Within moments he was back, the mask of my friend now firmly back in place. He apologized profusely, wanting to make it up to me. He offered me a plane ticket, first class, that would allow me to visit my girlfriend in Phoenix over Christmas on his dime. I took him up on his offer, a bad judgment call, something I later realized when I saw that I was traveling on his company's dime, not his.

But his bad cop/good cop routine had worked. When he left for good, I sat there, stunned. My principal and his wife dropped by to see me. They asked me what had happened. It was the first time in my teaching career -- maybe the only time -- that I broke down completely.

As I write this, I can still feel the ominous aura that emanated from him when he took off his mask, revealing his dark side.
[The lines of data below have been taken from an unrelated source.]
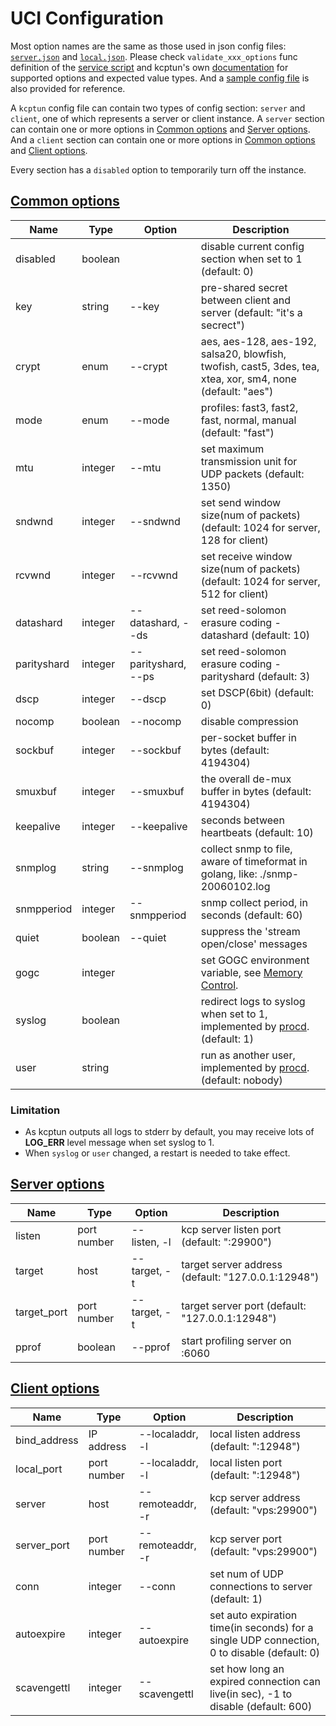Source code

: # UCI Configuration
Most option names are the same as those used in json config files: [`server.json`](https://github.com/xtaci/kcptun/blob/master/examples/server.json) and [`local.json`](https://github.com/xtaci/kcptun/blob/master/examples/local.json). Please check `validate_xxx_options` func definition of the [service script](files/kcptun.init) and kcptun's own [documentation](https://github.com/xtaci/kcptun) for supported options and expected value types. And a [sample config file](files/kcptun.config) is also provided for reference.

A `kcptun` config file can contain two types of config section: `server` and `client`, one of which represents a server or client instance. A `server` section can contain one or more options in [Common options](#common-options) and [Server options](#server-options). And a `client` section can contain one or more options in [Common options](#common-options) and [Client options](#client-options).

Every section has a `disabled` option to temporarily turn off the instance.

## [Common options](#common-options)
| Name | Type | Option | Description |
| ---- | ---- | ------ | ----------- |
| disabled | boolean |  | disable current config section when set to 1 (default: 0) |
| key | string | --key | pre-shared secret between client and server (default: "it's a secrect") |
| crypt | enum | --crypt | aes, aes-128, aes-192, salsa20, blowfish, twofish, cast5, 3des, tea, xtea, xor, sm4, none (default: "aes") |
| mode | enum | --mode | profiles: fast3, fast2, fast, normal, manual (default: "fast") |
| mtu | integer | --mtu | set maximum transmission unit for UDP packets (default: 1350) |
| sndwnd | integer | --sndwnd | set send window size(num of packets) (default: 1024 for server, 128 for client) |
| rcvwnd | integer | --rcvwnd | set receive window size(num of packets) (default: 1024 for server, 512 for client) |
| datashard | integer | --datashard, --ds | set reed-solomon erasure coding - datashard (default: 10) |
| parityshard | integer | --parityshard, --ps | set reed-solomon erasure coding - parityshard (default: 3) |
| dscp | integer | --dscp | set DSCP(6bit) (default: 0) |
| nocomp | boolean | --nocomp | disable compression |
| sockbuf | integer | --sockbuf | per-socket buffer in bytes (default: 4194304) |
| smuxbuf | integer | --smuxbuf | the overall de-mux buffer in bytes (default: 4194304) |
| keepalive | integer | --keepalive | seconds between heartbeats (default: 10) |
| snmplog | string | --snmplog | collect snmp to file, aware of timeformat in golang, like: ./snmp-20060102.log |
| snmpperiod | integer | --snmpperiod | snmp collect period, in seconds (default: 60) |
| quiet | boolean | --quiet | suppress the 'stream open/close' messages |
| gogc | integer |  | set GOGC environment variable, see [Memory Control](https://github.com/xtaci/kcptun#memory-control). |
| syslog | boolean |  | redirect logs to syslog when set to 1, implemented by [procd](https://openwrt.org/docs/guide-developer/procd-init-scripts#service_parameters). (default: 1) |
| user | string |  | run as another user, implemented by [procd](https://openwrt.org/docs/guide-developer/procd-init-scripts#service_parameters). (default: nobody) |

### Limitation
* As kcptun outputs all logs to stderr by default, you may receive lots of **LOG_ERR** level message when set syslog to 1.
* When `syslog` or `user` changed, a restart is needed to take effect.

## [Server options](#server-options)
| Name | Type | Option | Description |
| ---- | ---- | ------ | ----------- |
| listen | port number | --listen, -l | kcp server listen port (default: ":29900") |
| target | host | --target, -t | target server address (default: "127.0.0.1:12948") |
| target_port | port number | --target, -t | target server port (default: "127.0.0.1:12948") |
| pprof | boolean | --pprof | start profiling server on :6060 |

## [Client options](#client-options)
| Name | Type | Option | Description |
| ---- | ---- | ------ | ----------- |
| bind_address | IP address | --localaddr, -l | local listen address (default: ":12948") |
| local_port | port number | --localaddr, -l | local listen port (default: ":12948") |
| server | host | --remoteaddr, -r | kcp server address (default: "vps:29900") |
| server_port | port number | --remoteaddr, -r | kcp server port (default: "vps:29900") |
| conn | integer | --conn | set num of UDP connections to server (default: 1) |
| autoexpire | integer | --autoexpire | set auto expiration time(in seconds) for a single UDP connection, 0 to disable (default: 0) |
| scavengettl | integer | --scavengettl | set how long an expired connection can live(in sec), -1 to disable (default: 600) |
I had a hard time believing it. I must have imagined it, I thought.

YEARS LATER, when he was arrested, I had reason to think about Bill's obsessive need for a safe place. I don't know where the police eventually picked him up. Was it there in that house we had built?

The next time I heard about him was in December 1988 while I was in the final year of my undergraduate work in London. My parents mentioned to me on the phone that Bill had been arrested for rape. Multiple counts. His wife pled abuse and divorced him.

THE CASE was significant. According to the Akron Beacon Journal, "A rape charge filed against Griffith by Jackson Township police in July was dropped because the attack occurred in November 1980. And on August 26, 1988, according to the same paper, "A proposed law to extend the statute of limitations for rapes in Ohio is being drafted as a result of problems in prosecuting accused rapist William E. Griffith Jr."

I HAVEN'T KEPT up on Bill. He may be out of prison by now. Maybe he's started a new life. But the last time I heard, back in the '90s, he was writing poems from the federal penitentiary, telling his family how much he loved them.